WORK TO BE COMPLETED: In the material below, some lines carry "directory". Copy each such line.
○ ○ ○
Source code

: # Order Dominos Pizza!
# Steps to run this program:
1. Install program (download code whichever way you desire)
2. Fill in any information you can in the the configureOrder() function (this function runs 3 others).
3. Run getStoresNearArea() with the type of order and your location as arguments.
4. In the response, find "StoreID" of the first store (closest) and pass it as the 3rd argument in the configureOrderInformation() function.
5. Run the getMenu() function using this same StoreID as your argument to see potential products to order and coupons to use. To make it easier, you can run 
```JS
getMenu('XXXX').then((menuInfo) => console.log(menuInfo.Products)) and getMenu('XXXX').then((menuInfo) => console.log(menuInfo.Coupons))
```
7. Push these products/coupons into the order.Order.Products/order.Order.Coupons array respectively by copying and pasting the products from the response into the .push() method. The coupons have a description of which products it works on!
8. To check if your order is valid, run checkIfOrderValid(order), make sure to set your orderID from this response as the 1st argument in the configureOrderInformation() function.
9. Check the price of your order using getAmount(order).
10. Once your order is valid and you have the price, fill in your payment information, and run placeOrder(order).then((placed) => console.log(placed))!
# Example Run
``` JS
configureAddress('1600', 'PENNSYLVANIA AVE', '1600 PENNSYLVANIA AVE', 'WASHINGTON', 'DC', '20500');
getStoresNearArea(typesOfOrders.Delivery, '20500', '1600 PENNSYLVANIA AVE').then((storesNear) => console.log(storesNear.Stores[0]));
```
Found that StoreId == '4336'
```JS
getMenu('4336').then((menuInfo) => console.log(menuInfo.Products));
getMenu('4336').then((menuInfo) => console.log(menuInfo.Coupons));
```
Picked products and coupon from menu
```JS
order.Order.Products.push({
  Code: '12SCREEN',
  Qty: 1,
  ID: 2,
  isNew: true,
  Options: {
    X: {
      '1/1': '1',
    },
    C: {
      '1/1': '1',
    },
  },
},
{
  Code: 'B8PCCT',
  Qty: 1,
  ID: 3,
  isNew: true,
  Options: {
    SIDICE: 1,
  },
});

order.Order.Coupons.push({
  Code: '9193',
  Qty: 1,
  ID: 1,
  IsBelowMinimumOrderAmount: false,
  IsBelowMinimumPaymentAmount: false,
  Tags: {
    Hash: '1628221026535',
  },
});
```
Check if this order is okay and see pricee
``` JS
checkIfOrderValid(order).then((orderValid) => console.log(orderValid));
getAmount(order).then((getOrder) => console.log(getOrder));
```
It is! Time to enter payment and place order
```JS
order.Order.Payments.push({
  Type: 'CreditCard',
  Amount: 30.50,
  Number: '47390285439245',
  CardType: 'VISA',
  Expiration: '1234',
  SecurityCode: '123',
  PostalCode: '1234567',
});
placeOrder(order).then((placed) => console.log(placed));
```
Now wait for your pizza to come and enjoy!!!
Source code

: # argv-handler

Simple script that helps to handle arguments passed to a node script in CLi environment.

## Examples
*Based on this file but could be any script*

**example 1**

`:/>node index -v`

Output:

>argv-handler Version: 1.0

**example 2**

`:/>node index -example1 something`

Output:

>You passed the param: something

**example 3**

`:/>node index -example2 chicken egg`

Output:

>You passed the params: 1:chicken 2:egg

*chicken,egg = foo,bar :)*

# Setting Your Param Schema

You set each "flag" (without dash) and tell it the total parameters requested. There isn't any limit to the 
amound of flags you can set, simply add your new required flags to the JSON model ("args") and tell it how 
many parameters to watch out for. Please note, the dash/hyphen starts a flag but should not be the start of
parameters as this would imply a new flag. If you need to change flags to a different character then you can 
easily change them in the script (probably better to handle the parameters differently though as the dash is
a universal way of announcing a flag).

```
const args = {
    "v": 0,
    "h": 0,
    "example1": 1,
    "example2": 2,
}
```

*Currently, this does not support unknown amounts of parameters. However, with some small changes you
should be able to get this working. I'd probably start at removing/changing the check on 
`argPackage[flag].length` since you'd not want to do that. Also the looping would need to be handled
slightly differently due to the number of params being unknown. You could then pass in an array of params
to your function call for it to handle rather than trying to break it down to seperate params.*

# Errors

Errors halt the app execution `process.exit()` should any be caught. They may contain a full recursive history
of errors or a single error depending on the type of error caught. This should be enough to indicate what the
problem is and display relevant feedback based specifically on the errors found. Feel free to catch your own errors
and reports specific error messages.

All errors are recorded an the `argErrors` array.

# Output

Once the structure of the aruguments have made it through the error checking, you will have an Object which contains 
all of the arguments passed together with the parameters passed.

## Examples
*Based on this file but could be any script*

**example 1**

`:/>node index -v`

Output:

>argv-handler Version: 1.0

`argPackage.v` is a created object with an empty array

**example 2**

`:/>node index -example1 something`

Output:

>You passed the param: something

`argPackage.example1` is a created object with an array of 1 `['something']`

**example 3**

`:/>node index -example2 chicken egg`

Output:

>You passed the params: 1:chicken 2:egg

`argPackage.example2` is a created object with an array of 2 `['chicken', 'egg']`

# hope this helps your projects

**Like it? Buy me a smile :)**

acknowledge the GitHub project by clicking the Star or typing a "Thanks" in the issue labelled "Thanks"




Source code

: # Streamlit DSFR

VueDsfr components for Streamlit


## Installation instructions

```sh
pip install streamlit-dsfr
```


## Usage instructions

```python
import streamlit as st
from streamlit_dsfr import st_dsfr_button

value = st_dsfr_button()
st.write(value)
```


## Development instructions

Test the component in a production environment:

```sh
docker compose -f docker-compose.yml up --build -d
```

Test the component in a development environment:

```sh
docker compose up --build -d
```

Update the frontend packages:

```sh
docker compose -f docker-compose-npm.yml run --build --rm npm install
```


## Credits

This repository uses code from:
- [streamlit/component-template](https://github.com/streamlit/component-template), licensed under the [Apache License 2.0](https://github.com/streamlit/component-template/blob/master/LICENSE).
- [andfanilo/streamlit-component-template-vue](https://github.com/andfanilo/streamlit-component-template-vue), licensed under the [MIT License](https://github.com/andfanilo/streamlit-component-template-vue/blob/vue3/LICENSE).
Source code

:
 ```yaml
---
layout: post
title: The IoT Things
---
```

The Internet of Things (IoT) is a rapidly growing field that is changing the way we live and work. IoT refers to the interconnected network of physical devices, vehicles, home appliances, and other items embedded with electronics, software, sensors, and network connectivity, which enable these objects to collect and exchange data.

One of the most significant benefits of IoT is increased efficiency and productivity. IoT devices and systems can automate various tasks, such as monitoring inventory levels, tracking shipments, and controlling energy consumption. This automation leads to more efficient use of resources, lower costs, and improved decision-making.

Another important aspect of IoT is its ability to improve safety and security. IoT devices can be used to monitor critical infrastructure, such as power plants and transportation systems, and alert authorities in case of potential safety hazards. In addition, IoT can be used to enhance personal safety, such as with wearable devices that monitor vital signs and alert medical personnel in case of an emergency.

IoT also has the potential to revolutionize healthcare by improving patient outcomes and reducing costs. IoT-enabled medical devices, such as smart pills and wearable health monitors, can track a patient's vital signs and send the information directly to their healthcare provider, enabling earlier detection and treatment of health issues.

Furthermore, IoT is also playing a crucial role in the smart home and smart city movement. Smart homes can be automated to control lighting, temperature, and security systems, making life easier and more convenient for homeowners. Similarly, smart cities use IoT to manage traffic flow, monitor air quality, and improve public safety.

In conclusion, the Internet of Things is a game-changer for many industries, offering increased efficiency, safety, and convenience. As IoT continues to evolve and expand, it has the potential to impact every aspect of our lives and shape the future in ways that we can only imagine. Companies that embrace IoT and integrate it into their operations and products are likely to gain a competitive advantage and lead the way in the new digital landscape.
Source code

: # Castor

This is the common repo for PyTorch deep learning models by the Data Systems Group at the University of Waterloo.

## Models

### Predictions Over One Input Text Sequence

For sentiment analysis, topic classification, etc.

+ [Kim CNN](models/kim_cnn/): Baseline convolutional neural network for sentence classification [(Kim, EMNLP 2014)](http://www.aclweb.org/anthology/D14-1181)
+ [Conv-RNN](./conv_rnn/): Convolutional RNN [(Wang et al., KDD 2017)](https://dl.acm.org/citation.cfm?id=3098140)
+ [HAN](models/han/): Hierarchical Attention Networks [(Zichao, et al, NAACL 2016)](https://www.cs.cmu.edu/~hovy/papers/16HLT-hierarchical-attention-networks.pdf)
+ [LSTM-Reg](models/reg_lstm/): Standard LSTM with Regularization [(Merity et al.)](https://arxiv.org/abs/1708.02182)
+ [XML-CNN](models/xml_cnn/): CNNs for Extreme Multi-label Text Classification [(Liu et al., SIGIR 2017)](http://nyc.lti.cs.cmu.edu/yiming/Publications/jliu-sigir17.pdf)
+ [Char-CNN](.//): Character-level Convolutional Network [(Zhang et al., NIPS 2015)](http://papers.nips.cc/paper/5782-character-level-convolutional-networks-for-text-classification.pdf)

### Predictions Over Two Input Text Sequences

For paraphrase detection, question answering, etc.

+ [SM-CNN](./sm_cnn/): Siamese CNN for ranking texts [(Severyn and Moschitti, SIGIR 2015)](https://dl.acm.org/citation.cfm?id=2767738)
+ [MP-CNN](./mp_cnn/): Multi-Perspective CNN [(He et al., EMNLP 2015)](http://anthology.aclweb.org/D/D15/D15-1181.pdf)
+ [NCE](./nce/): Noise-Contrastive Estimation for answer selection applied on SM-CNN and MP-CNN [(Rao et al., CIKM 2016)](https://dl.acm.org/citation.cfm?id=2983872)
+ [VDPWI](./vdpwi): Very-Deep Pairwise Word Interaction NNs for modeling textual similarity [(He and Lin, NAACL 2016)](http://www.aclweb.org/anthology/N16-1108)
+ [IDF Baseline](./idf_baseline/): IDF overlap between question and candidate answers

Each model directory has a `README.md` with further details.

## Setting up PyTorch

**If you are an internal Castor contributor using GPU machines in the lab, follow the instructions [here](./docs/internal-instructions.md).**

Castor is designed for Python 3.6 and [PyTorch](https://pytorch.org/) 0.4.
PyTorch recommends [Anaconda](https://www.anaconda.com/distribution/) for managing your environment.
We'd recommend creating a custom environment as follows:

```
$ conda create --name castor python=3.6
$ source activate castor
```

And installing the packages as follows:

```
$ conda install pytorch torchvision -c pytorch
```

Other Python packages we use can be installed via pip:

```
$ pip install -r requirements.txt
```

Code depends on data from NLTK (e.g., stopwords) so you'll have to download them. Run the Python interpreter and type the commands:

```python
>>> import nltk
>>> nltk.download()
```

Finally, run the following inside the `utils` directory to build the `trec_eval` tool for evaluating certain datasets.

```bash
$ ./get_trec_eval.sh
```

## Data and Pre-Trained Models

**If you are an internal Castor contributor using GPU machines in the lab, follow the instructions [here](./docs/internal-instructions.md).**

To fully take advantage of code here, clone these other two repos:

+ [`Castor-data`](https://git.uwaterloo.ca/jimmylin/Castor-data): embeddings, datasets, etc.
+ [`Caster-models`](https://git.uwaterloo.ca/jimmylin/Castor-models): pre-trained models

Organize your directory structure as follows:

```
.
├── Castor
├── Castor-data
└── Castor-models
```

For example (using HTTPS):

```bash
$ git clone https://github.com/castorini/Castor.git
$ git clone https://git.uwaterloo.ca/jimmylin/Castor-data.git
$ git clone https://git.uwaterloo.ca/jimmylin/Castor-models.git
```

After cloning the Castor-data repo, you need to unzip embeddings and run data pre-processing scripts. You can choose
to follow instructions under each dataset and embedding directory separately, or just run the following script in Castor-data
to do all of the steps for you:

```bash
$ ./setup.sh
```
○ ○ ○
SOLUTION:
Each model directory has a `README.md` with further details.
Finally, run the following inside the `utils` directory to build the `trec_eval` tool for evaluating certain datasets.
Organize your directory structure as follows:
to follow instructions under each dataset and embedding directory separately, or just run the following script in Castor-data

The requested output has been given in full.